The Inheritance

‘Yes,’ Tati sighed.

They’d reached a clearing in the woods. It was a place Tati knew well from her childhood, a rabbit warren of at least thirty years’ standing. The ground was mossy, a virulent green carpet studded with hundreds of brown burrows. Birch and pine had given way to oaks and sycamores, their sturdy trunks and broad, shady branches providing a thick canopy, through which dappled rays of sunlight chinked their way to the forest floor. There were bright red toadstools underfoot and crunchy acorns and the scent of some sweet, cloying flower – honeysuckle perhaps – hanging heavy in the warm air. It was a magical place, a place to come with a lover, to lie down on a blanket and gaze up at the clouds as they drifted softly across the blue summer sky.

‘Gringo!’

An exhausted but delighted-looking basset hound bounded out from behind a tree, in cumbersome pursuit of a rabbit that he had about as much chance of catching as Jason had of becoming the next Olympic hundred-metres champion. Sliding to a halt, his tail wagging stupidly as the rabbit shot down the nearest hole, the dog allowed Jason to clip the lead onto his collar. He was panting madly, his enormous, drooling pink tongue hanging out of his mouth like a wet sheet on a washing line.

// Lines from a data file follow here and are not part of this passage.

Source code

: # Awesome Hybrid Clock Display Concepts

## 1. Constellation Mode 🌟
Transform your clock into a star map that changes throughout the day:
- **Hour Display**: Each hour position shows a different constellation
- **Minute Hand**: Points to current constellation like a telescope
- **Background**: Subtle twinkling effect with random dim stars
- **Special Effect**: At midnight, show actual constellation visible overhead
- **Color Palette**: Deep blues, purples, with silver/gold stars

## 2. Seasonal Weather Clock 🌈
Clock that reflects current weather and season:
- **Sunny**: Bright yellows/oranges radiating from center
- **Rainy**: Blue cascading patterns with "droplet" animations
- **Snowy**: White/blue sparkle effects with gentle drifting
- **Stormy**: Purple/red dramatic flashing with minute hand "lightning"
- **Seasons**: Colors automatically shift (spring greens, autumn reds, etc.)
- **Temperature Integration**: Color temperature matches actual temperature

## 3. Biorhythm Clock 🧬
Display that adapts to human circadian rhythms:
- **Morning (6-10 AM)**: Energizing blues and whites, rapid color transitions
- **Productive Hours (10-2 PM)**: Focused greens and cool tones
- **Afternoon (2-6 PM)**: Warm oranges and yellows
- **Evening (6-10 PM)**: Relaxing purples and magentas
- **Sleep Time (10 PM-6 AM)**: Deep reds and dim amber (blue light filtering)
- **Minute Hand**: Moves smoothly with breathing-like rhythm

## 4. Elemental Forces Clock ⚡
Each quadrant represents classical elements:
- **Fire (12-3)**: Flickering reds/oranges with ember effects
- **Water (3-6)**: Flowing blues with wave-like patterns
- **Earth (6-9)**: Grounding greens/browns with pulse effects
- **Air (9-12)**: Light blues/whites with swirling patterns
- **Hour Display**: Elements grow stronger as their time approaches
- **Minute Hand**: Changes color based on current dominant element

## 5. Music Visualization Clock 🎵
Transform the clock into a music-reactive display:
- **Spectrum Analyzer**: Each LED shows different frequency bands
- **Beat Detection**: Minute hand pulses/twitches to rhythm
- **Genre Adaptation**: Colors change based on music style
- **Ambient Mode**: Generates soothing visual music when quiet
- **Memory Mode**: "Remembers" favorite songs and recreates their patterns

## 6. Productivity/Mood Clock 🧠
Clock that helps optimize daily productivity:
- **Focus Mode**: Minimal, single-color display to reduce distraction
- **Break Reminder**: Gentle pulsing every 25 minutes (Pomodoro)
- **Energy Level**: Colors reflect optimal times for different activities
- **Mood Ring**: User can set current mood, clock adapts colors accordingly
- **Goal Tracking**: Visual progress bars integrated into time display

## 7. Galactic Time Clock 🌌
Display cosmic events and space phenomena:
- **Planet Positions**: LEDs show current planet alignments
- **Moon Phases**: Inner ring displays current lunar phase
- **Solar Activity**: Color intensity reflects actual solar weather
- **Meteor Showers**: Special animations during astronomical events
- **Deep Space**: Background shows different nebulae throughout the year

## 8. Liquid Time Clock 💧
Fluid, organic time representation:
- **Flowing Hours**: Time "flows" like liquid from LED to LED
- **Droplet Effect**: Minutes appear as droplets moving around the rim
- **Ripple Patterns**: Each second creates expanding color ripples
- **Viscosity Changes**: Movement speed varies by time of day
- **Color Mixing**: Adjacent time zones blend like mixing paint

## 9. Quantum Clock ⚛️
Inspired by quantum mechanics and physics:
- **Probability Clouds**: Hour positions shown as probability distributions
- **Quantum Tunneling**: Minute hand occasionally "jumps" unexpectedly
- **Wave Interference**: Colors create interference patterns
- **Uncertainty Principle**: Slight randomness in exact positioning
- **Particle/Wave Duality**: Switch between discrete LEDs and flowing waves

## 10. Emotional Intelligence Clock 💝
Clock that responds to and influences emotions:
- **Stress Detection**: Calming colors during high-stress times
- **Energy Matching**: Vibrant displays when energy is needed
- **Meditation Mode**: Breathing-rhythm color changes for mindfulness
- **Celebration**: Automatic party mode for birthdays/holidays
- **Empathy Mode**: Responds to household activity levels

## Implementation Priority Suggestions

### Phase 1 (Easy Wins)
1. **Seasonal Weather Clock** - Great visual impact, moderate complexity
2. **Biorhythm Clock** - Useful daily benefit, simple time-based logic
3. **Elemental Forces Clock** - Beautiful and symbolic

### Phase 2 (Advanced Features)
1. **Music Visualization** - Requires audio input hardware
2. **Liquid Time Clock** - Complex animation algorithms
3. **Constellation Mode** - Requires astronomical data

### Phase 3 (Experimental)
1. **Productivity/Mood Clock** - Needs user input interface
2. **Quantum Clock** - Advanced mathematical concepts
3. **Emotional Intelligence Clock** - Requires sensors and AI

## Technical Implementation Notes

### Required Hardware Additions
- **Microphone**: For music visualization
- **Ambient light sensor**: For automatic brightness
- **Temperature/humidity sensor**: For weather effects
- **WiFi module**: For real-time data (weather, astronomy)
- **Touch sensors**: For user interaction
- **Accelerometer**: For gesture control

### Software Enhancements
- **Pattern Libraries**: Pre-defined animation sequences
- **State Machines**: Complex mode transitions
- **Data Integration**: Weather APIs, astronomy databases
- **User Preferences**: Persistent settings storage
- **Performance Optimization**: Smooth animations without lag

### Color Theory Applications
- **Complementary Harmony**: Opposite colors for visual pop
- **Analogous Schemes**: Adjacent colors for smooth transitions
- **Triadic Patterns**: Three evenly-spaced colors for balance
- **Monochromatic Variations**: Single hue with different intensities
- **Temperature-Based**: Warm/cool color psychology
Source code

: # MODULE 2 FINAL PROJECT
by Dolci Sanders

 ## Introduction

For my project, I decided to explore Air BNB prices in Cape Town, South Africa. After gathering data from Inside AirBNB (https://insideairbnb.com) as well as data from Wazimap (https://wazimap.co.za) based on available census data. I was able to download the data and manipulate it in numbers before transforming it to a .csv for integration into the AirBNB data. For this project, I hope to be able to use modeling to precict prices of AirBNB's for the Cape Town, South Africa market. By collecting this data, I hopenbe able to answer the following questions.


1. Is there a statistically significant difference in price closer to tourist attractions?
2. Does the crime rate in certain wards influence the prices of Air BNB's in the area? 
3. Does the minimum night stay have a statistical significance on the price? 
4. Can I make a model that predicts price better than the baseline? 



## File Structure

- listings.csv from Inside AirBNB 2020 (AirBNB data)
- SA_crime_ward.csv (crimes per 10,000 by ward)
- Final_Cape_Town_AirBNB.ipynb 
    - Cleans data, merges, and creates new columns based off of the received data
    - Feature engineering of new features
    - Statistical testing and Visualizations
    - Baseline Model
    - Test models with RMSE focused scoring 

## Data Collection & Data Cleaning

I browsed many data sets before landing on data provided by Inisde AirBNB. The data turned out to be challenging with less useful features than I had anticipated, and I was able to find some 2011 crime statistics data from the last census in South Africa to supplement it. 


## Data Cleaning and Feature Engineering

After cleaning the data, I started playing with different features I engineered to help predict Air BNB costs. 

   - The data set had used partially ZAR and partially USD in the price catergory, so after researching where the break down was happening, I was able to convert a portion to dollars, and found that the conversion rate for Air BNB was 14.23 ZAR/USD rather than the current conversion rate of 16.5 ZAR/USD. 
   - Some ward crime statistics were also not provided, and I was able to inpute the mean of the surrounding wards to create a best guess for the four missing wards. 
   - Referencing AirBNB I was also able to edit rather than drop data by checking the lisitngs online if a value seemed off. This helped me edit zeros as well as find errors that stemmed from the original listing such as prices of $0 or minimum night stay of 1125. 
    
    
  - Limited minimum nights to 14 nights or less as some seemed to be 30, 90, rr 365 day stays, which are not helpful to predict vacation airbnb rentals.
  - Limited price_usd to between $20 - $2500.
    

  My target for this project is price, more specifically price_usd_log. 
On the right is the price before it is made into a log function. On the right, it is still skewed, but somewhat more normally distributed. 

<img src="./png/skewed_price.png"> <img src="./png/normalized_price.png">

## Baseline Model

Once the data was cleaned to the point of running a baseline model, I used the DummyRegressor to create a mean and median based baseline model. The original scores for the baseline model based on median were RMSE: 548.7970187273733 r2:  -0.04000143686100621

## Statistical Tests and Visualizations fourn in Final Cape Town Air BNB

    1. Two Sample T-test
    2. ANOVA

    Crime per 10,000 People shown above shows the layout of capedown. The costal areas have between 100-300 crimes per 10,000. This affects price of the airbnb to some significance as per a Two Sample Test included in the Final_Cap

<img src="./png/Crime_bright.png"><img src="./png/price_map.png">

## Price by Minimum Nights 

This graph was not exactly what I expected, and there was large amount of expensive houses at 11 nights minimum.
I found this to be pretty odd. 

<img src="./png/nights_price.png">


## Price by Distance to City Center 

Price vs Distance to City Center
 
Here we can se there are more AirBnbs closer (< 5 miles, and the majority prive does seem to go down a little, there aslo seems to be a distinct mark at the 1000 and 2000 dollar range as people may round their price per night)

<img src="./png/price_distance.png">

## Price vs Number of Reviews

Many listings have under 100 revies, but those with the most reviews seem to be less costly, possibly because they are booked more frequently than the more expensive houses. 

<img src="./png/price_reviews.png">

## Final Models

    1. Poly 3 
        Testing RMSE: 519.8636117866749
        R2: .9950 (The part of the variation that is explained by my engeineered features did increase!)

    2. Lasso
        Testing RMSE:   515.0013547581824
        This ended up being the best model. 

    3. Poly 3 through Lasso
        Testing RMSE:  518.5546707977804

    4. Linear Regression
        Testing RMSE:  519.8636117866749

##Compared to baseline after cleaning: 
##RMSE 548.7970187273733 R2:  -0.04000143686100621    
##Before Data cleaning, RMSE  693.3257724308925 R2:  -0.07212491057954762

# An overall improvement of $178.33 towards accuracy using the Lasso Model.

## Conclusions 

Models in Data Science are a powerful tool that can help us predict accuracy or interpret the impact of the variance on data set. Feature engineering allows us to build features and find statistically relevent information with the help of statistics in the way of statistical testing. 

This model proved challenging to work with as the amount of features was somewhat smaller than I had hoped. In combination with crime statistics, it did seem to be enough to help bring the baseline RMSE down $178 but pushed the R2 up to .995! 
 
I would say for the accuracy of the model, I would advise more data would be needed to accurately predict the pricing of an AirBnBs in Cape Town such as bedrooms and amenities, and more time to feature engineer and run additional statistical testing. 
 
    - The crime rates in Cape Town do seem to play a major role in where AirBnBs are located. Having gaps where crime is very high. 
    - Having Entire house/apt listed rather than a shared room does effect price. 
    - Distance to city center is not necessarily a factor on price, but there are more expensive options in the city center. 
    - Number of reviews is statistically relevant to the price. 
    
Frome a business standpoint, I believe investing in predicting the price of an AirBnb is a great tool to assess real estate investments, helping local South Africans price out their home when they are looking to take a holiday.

‘I knew he’d be here,’ said Tati. ‘We should get him home and give him a drink. He must be terribly overheated in this weather.’

Back at Furlings, Mrs Worsley was on her hands and knees, polishing the parquet floor in the drawing room, when she heard voices. Darting out into the hall, she couldn’t hide her displeasure at seeing Tatiana arm in arm with young Jason Cranley, wandering into the kitchen as if she owned the place.

‘Hello, Mrs Worsley,’ Tati said brightly, filling Gringo’s bowl from the tap above the Belfast sink and setting it down on the stone floor. As she bent over, the curve of her bottom was clearly visible below her very short shorts. Jason Cranley couldn’t take his eyes off her. It was a close-run thing as to who was drooling more obviously, Jason or the dog.

‘Long time no see. How are you enjoying the summer so far?’

‘I’m keeping busy, thank you, Tatiana,’ the housekeeper said frostily. ‘What brings you to Furlings this morning? Do you not have anywhere you need to be?’

‘Tati very kindly helped me find Gringo,’ Jason explained. ‘He ran off. We had a hell of a time catching him. It’s so damn hot out there.’

‘It is,’ Mrs Worsley conceded, through pursed lips. ‘Very kindly’, my Aunt Fanny, she thought. Tatiana’s up to something, and she’s using that poor boy as a pawn. Mrs Worsley looked up at the girl she had as good as raised, with intense suspicion written all over her face.

If she looked any more sour, she’d turn into a lemon, thought Tati. Silly old witch.

‘I wonder,’ said Jason, ‘do you think you could find us a spot of lunch? I’m starving after all that traipsing around and I’m sure Tatiana is too, aren’t you?’

‘Famished,’ grinned Tati, who was really starting to enjoy herself. Mrs Worsley’s face was a picture.

‘Just a salad or something would be great,’ Jason said innocently, adding insult to injury. ‘We’ll be in the dining room when you’re ready.’

Tati would have enjoyed the smoked salmon salad and fresh baked bread more had she not been wondering whether or not Mrs Worsley had spat in her helping. Certainly her father’s former housekeeper maintained the pained expression of a cat chewing a wasp throughout the meal, making it hard to focus completely on conversation.